The median monthly fee for full-day childcare fell from $900 last December to $856 in January – the first drop in at least a decade.
But the average fee also rose by $13 from $999 to $1,012 over the same period. Experts say it is not clear if the drop in median fees would moderate fee increases across the childcare sector, which faces rising manpower costs amid a shortage of teachers.
The median fee separates the cheaper half of the 1,200-plus centres from the rest. The average fee is higher as the high fees charged by some centres – which can be over $2,000 – skew the data.
The Early Childhood Development Agency (ECDA), which oversees the childcare sector here, released the data to The Straits Times last week.
The drop in median fees comes after 169 centres run by 23 operators made a one-off fee reduction in January, as required under the new partner operator (POP) scheme.
This supports small and mid- sized operators, and complements the anchor operator (AOP) scheme, which is for larger operators that offer at least 1,000 places.
Both types of operators get government grants, but have to cap fees – at $720 a month for full-day childcare at AOP centres, and $800 for similar programmes at POP centres.
Lower fees do not mean lower quality. An ECDA spokesman said operators under the schemes have to meet quality criteria.
At Bright Juniors, a brand under G8 Education Singapore, five of its seven centres are under the POP scheme. Besides sending staff for training, it has nominated teachers for ECDA’s Professional Development Programme, which lets pre- school staff spend 180 hours over three years on courses and projects that prepare them for more responsibilities at work.
Ms Jane Choy, general manager (business operations) of G8 Education Singapore, told The Straits Times: “We believe in fostering talent through professional development, training and support.”
As of last October, AOP and POP centres made up about 40 per cent of the market, and this is expected to increase to half by 2020.
Operators which are not on either scheme said they are mindful of price competition and how fee increases affect parents, but said their priorities are in maintaining quality, which makes it difficult to avoid raising fees.
Ms June Rusdon, chief executive of Busy Bees, which runs more than 50 centres, said: “Operators that are not on either scheme… cannot compete as effectively on quality as they would have been able to in a free market.
I am hopeful that tactics to attract or retain customers would still be in spurring quality improvements, not rampant cost cutting.”
Dr T. Chandroo, chairman of Modern Montessori International, which runs 30 centres here, said it is inevitable that hiring qualified staff and high-quality programmes lead to fee increases.

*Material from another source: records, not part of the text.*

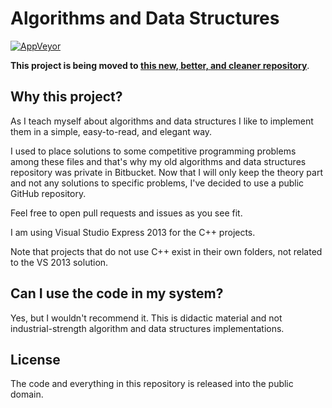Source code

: # Algorithms and Data Structures

[![AppVeyor](https://ci.appveyor.com/api/projects/status/j4aekbbh73whjrdl?svg=true)](https://ci.appveyor.com/project/mafagafogigante/algorithms-and-data-structures)

**This project is being moved to [this new, better, and cleaner repository](https://github.com/mafagafogigante/algorithms)**.

## Why this project?

As I teach myself about algorithms and data structures I like to
implement them in a simple, easy-to-read, and elegant way.

I used to place solutions to some competitive programming problems
among these files and that's why my old algorithms and data structures
repository was private in Bitbucket.  Now that I will only keep the
theory part and not any solutions to specific problems, I've decided
to use a public GitHub repository.

Feel free to open pull requests and issues as you see fit.

I am using Visual Studio Express 2013 for the C++ projects.

Note that projects that do not use C++ exist in their own folders, not
related to the VS 2013 solution.

## Can I use the code in my system?

Yes, but I wouldn't recommend it. This is didactic material and not
industrial-strength algorithm and data structures implementations.

## License

The code and everything in this repository is released into the public
domain.
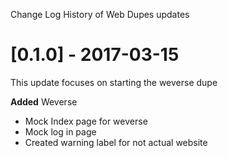 Change Log
History of Web Dupes updates

<!--# [Unreleased] - yyyy-mm-dd

Here we write upgrading notes for brands. It's a team effort to make them as straightforward as possible.

**Added**
PROJECTNAME-XXXX MINOR Ticket title goes here.
**Changed**
**Fixed**-->

# [0.1.0] - 2017-03-15

This update focuses on starting the weverse dupe

**Added**
Weverse

- Mock Index page for weverse
- Mock log in page
- Created warning label for not actual website

<!-- # [0.1.0] - 2017-03-15

This update adds

**Added**

**Changed**
PROJECTNAME-ZZZZ PATCH Drupal.org is now used for composer.
**Fixed**
PROJECTNAME-TTTT PATCH Add logic to runsheet teaser delete to delete corresponding schedule cards.-->
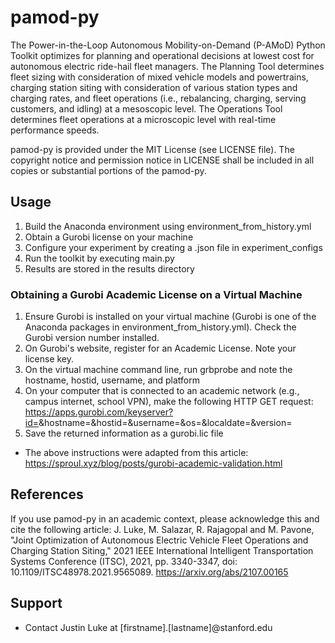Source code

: # pamod-py
The Power-in-the-Loop Autonomous Mobility-on-Demand (P-AMoD) Python Toolkit optimizes for planning and operational decisions at lowest cost for autonomous electric ride-hail fleet managers.
The Planning Tool determines fleet sizing with consideration of mixed vehicle models and powertrains, charging station siting with consideration of various station types and charging rates, and fleet operations (i.e., rebalancing, charging, serving customers, and idling) at a mesoscopic level.
The Operations Tool determines fleet operations at a microscopic level with real-time performance speeds.

pamod-py is provided under the MIT License (see LICENSE file). The copyright notice and permission notice in LICENSE shall be included in all
copies or substantial portions of the pamod-py.

## Usage
1) Build the Anaconda environment using environment_from_history.yml
2) Obtain a Gurobi license on your machine
3) Configure your experiment by creating a .json file in experiment_configs
4) Run the toolkit by executing main.py 
5) Results are stored in the results directory

### Obtaining a Gurobi Academic License on a Virtual Machine
1) Ensure Gurobi is installed on your virtual machine (Gurobi is one of the Anaconda packages in environment_from_history.yml). Check the Gurobi version number installed. 
2) On Gurobi's website, register for an Academic License. Note your license key.
3) On the virtual machine command line, run grbprobe and note the hostname, hostid, username, and platform
4) On your computer that is connected to an academic network (e.g., campus internet, school VPN), make the following HTTP GET request: https://apps.gurobi.com/keyserver?id=<key>&hostname=<hostname>&hostid=<hostid>&username=<username>&os=<platform>&localdate=<YYYY-MM-DD>&version=<version>
5) Save the returned information as a gurobi.lic file
* The above instructions were adapted from this article: https://sproul.xyz/blog/posts/gurobi-academic-validation.html

## References
If you use pamod-py in an academic context, please acknowledge this and cite the following article:
J. Luke, M. Salazar, R. Rajagopal and M. Pavone, "Joint Optimization of Autonomous Electric Vehicle Fleet Operations and Charging Station Siting," 2021 IEEE International Intelligent Transportation Systems Conference (ITSC), 2021, pp. 3340-3347, doi: 10.1109/ITSC48978.2021.9565089.
https://arxiv.org/abs/2107.00165

## Support
* Contact Justin Luke at [firstname].[lastname]@stanford.edu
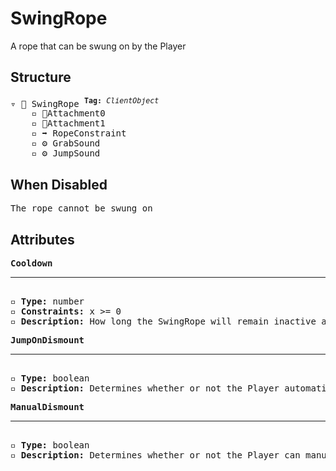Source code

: # SwingRope

A rope that can be swung on by the Player

## Structure
<pre>
▿ 🔲 SwingRope <sup><b>Tag:</b> <i>ClientObject</i></sup>
    ▫️ 🔹Attachment0
    ▫️ 🔹Attachment1
    ▫️ ➡️ RopeConstraint
    ▫️ ⚙️ GrabSound
    ▫️ ⚙️ JumpSound
</pre>

## When Disabled
<pre>
The rope cannot be swung on
</pre>

## Attributes
<pre>
<b>Cooldown</b>  
<hr>
▫️ <b>Type:</b> number  
▫️ <b>Constraints:</b> x >= 0  
▫️ <b>Description:</b> How long the SwingRope will remain inactive after being activated
</pre>

<pre>
<b>JumpOnDismount</b>  
<hr>
▫️ <b>Type:</b> boolean  
▫️ <b>Description:</b> Determines whether or not the Player automatically jumps when dismounted from the rope by external means
</pre>

<pre>
<b>ManualDismount</b>  
<hr>
▫️ <b>Type:</b> boolean  
▫️ <b>Description:</b> Determines whether or not the Player can manually dismount the rope by jumping
</pre>

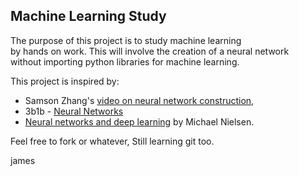 ## Machine Learning Study ##

The purpose of this project is to study machine learning  
by hands on work. This will involve the creation of a neural network  
without importing python libraries for machine learning. 

This project is inspired by:

- Samson Zhang's [video on neural network construction,](https://youtu.be/w8yWXqWQYmU)  
- 3b1b - [Neural Networks](https://www.3blue1brown.com/topics/neural-networks)  
- [Neural networks and deep learning](http://neuralnetworksanddeeplearning.com) by Michael Nielsen.

Feel free to fork or whatever, Still learning git too. 

james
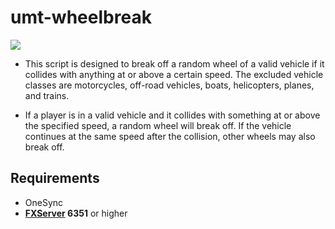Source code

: # umt-wheelbreak
<img src="https://cdn.discordapp.com/attachments/1016069609897595011/1091368578055413790/Baslksz-1.png">

* This script is designed to break off a random wheel of a valid vehicle if it collides with anything at or above a certain speed. The excluded vehicle classes are motorcycles, off-road vehicles, boats, helicopters, planes, and trains.

* If a player is in a valid vehicle and it collides with something at or above the specified speed, a random wheel will break off. If the vehicle continues at the same speed after the collision, other wheels may also break off.

## Requirements
* OneSync
* **[FXServer](https://runtime.fivem.net/artifacts/fivem/) 6351** or higher
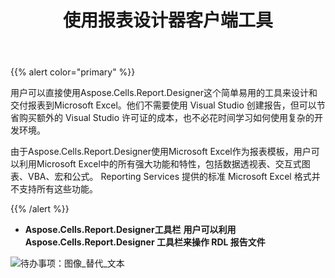﻿---
title: 使用报表设计器客户端工具
type: docs
weight: 30
url: /zh/reportingservices/make-use-of-report-designer-client-tool/
---
{{% alert color="primary" %}} 

用户可以直接使用Aspose.Cells.Report.Designer这个简单易用的工具来设计和交付报表到Microsoft Excel。他们不需要使用 Visual Studio 创建报告，但可以节省购买额外的 Visual Studio 许可证的成本，也不必花时间学习如何使用复杂的开发环境。

由于Aspose.Cells.Report.Designer使用Microsoft Excel作为报表模板，用户可以利用Microsoft Excel中的所有强大功能和特性，包括数据透视表、交互式图表、VBA、宏和公式。 Reporting Services 提供的标准 Microsoft Excel 格式并不支持所有这些功能。

{{% /alert %}} 
- **Aspose.Cells.Report.Designer工具栏**
**用户可以利用 Aspose.Cells.Report.Designer 工具栏来操作 RDL 报告文件** 

![待办事项：图像_替代_文本](make-use-of-report-designer-client-tool_1.png)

Dr Chandroo, who is also chairman of the Association of Early Childhood and Training Services, which has 18 childcare operators running about 700 centres, added: “Any fee increase is not just about making more money.
“It is a matter of sustainability to continue the business.”
Parents said it was not just about costs – they also cared about quality of the childcare services.
Tuition agency owner Kelly Goh, 32, who has a three-year-old son in a childcare centre that is not under any of the schemes, pays more than $900 in childcare fees per month.
She said: “I have seen other centres which charge lower fees and they just meet the minimum standards required, but the teachers have attitude problems… I would rather pay a bit more for better quality.”